There is no stasis when it comes to dreams. Over time, they either grow or shrink. For most people, it’s the latter.
All kids dream big. They want to be super famous, super meaningful, super powerful superheroes. (My 3 year old son, apparently, plans on becoming a violin playing astronaut who partners with dinosaurs and fights Darth Vader.) But as we mature, these grand fantasies are typically educated out of us. With age comes “wisdom” and a more “practical” perspective. We learn to fear failure and risk taking, instead setting sights on normal, logical objectives that can be fairly reasonably accomplished. Said another way, we lower expectations. (Wasn’t there a Saturday Night Live skit about this?)
Which is a shame. Because even if not every aspect of a vision is realized, big dreams herald big results. Say, for example, your goal is to run a 4-minute mile. True, it might not happen. But with that kind of valient aim, you might ultimately clock in at 4 ½ minutes. Not bad, to say the least. On the other hand, with a more modest goal of 6 or 8 or 15 minutes, you might just make it. (Or maybe you’ll be shy of this one too!) Either way, the result is far less impressive.
Is your biggest hope to land a $35,000/year job, get one composition played by a major symphony orchestra, or fill your teaching studio with students? One student claimed her aspiration was to have an article published in a scholarly musicology journal. Really? No offense, but in a world of possibility, is that the best you’ve got? Not that there’s anything wrong with it…But that’s your top shelf?

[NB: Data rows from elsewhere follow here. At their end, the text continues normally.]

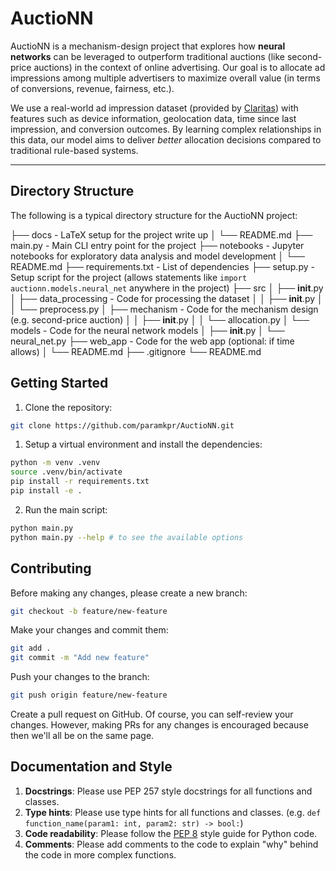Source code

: # AuctioNN

AuctioNN is a mechanism-design project that explores how **neural networks** can be leveraged to outperform traditional auctions (like second-price auctions) in the context of online advertising. Our goal is to allocate ad impressions among multiple advertisers to maximize overall value (in terms of conversions, revenue, fairness, etc.).

We use a real-world ad impression dataset (provided by [Claritas](https://www.claritas.com/)) with features such as device information, geolocation data, time since last impression, and conversion outcomes. By learning complex relationships in this data, our model aims to deliver *better* allocation decisions compared to traditional rule-based systems.

---

## Directory Structure
The following is a typical directory structure for the AuctioNN project:

├── docs                      - LaTeX setup for the project write up
│   └── README.md
├── main.py                   - Main CLI entry point for the project
├── notebooks                 - Jupyter notebooks for exploratory data analysis and model development
│   └── README.md
├── requirements.txt          - List of dependencies
├── setup.py                  - Setup script for the project (allows statements like `import auctionn.models.neural_net` anywhere in the project)
├── src
│   ├── __init__.py           
│   ├── data_processing       - Code for processing the dataset
│   │   ├── __init__.py
│   │   └── preprocess.py
│   ├── mechanism             - Code for the mechanism design (e.g. second-price auction)
│   │   ├── __init__.py
│   │   └── allocation.py
│   └── models                - Code for the neural network models
│       ├── __init__.py
│       └── neural_net.py
├── web_app                   - Code for the web app (optional: if time allows)
│   └── README.md
├── .gitignore
└── README.md

## Getting Started

1. Clone the repository:
```bash
git clone https://github.com/paramkpr/AuctioNN.git
```

1. Setup a virtual environment and install the dependencies:
```bash
python -m venv .venv
source .venv/bin/activate
pip install -r requirements.txt
pip install -e .
```

2. Run the main script:
```bash
python main.py
python main.py --help # to see the available options
```

## Contributing
Before making any changes, please create a new branch:
```bash
git checkout -b feature/new-feature
```

Make your changes and commit them:
```bash
git add .
git commit -m "Add new feature"
```

Push your changes to the branch:
```bash
git push origin feature/new-feature
```

Create a pull request on GitHub. Of course, you can self-review your changes. However, making PRs for any changes is encouraged because then we'll all be on the same page.


## Documentation and Style
1. **Docstrings**: Please use PEP 257 style docstrings for all functions and classes.
2. **Type hints**: Please use type hints for all functions and classes. (e.g. `def function_name(param1: int, param2: str) -> bool:`)
3. **Code readability**: Please follow the [PEP 8](https://pep8.org/) style guide for Python code.
4. **Comments**: Please add comments to the code to explain "why" behind the code in more complex functions.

Recently, I was speaking with the Director of Fine Arts at a small liberal arts college. People often pitch dream projects to him, in hopes of securing funding. For example, they might say “I’d like to bring in an African music ensemble to work with my theory class for two days. The cost is $1000. Can we make this happen?”
The typical response goes something like this: “That sounds like an amazing experience for your students! But as you know, resources here are tight, and we have to make every penny count. I’d love to help out, though. Could you do something with $100?” [In other words, 10% of the requested amount!] The dream shrivels.
This director, however, takes a different approach. His reaction: “That sounds like an amazing experience for your students! But as you know, resources here are tight, and we have to make every penny count. So I support projects strategically, and favor those that will have maximum impact. What would you do if I offered you $10,000?” [In other words, 10 times of the requested amount!] What happens to this dream then?
Suddenly the world opens up, the angels sing, and imaginations run wild. With ten times the resources, will you plan an event for all arts students? The whole university? The entire state? Does it expand into a month of interactive workshops, or an ongoing partnership that expands years? The dream flourishes.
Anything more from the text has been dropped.